Some of this was elite privilege but some of it was also the downstream effects of political tribalism, as Zweig captures in the title of one of his chapters, “If Trump is for it, then we’re against it.” Once Trump tweeted that schools should reopen, “the notion of opening schools was now seen as explicitly part of Trump’s ‘open everything up’ campaign, and in the process became radioactive to many liberals and much of the intelligentsia.”

This went doubly so for the teachers’ unions, one of the largest financial supporters of the Democratic Party. As Zweig notes, “Randi Weingarten, the head of the American Federation of Teachers, said Trump’s ‘defiance of science has made it impossible to do what he wanted to do.’” The unions joined forces with the American Academy of Pediatrics, which reversed its position on reopening schools via “a joint statement from the AAP with the American Federation of Teachers and the National Education Association, the largest teachers unions in the country.”

Virtue signaling and tribal loyalty replaced objective scientific analysis and evidence-based policymaking.

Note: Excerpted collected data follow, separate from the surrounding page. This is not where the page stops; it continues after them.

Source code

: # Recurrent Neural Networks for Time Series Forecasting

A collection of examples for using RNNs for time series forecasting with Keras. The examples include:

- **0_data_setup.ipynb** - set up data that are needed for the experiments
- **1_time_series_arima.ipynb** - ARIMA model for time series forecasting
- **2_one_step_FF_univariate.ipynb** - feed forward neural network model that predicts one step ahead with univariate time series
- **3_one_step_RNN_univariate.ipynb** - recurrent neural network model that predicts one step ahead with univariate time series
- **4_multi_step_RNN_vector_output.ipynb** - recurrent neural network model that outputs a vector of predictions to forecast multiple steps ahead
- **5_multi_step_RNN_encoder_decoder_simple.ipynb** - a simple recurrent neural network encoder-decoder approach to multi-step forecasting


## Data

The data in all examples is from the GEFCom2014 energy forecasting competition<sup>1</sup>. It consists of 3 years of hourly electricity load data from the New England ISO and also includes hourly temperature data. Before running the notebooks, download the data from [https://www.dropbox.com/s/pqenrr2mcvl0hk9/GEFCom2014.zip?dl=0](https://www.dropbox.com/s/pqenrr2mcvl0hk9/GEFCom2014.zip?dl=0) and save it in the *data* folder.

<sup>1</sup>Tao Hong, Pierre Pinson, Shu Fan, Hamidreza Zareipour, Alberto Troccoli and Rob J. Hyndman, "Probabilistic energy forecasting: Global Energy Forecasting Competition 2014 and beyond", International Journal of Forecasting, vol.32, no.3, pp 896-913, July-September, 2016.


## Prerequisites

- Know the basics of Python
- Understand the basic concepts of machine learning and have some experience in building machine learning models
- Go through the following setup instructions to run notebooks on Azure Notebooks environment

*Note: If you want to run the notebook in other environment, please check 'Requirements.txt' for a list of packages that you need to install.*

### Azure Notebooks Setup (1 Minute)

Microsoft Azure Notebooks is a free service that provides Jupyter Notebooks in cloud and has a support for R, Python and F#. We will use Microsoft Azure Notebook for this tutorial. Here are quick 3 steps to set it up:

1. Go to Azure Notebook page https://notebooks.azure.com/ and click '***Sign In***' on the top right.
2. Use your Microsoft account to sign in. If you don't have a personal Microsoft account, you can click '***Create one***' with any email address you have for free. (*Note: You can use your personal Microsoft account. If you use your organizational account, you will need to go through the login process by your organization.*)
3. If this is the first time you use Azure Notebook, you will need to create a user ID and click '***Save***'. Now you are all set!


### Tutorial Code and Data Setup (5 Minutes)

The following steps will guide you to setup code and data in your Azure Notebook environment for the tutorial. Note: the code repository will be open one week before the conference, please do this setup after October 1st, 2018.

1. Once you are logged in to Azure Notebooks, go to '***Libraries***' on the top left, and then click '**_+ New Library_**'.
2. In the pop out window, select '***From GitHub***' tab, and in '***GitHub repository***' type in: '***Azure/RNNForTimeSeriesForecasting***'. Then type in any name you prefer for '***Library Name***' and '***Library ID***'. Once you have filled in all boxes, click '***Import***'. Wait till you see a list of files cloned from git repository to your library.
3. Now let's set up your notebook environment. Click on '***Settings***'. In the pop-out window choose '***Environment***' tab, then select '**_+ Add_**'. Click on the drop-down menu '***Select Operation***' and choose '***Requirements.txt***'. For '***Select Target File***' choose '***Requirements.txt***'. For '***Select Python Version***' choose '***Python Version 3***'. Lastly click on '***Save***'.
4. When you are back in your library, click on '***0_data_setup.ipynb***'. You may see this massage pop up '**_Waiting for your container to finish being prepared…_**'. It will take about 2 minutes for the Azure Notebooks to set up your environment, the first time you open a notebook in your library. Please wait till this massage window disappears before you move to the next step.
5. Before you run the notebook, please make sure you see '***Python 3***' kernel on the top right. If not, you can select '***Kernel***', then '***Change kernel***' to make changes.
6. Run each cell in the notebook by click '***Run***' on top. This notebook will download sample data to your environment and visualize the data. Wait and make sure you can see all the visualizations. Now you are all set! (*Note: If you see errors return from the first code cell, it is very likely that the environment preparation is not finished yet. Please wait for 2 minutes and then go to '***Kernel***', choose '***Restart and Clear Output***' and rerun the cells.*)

Zweig notes, correctly, that “the marketing of morality was the connective tissue between the public health establishment’s positions, the media’s representation of these positions, and much of the public’s internalization of just action.” Subjective and often politically motivated values “were presented to the public as objective science,” with terrible consequences for children. When the precautionary principle runs amok, people suffer.

Have we learned any lessons from our COVID experience?

Institutionally, the public health establishment and teachers’ unions, along with dominant media, remain convinced of their own moral rectitude during the pandemic. Weingarten still heads the teachers’ union, Fauci was treated as a folk hero right up to his retirement (and blanket pardon from President Biden), and former New York governor Andrew Cuomo is launching a comeback for mayor of New York City.

All these officials and our public health and media institutions more broadly should be forced to read and reread Zweig’s crucial observation: “Believing in the effect of interventions—and imposing them on the citizenry—without scientific validation meant we were following a model of public health that was faith-based, as opposed to evidence-based.” As well, Zweig observes, correctly, that the problem wasn’t entirely partisanship or “fog-of-war” decision making, or even the malevolence of the teachers’ unions. It’s about information: “how it is presented to the public, and who is afforded a platform to present it.”

Zweig more than fulfills his obligation to readers to explain the many decisions—some misguided, some ignorant, some morally obtuse—that together led to disastrously harmful policies for children. His book is a powerful and necessary effort to untangle the many misleading narratives and outright disinformation about the pandemic that have too quickly become conventional wisdom among America’s media and expert class. “The single most important myth that this book seeks to debunk is the notion that various interventions—most specifically related to schools and kids—were reasonable or even necessary to be employed because ‘we didn’t know’ at the time about their lack of benefit, or the relatively benign course for children from the virus,” he writes. Zweig might not have intended his book to serve as a reckoning, but in its methodical and damning indictment of COVID-era policymaking, it hopefully signals the beginning of one.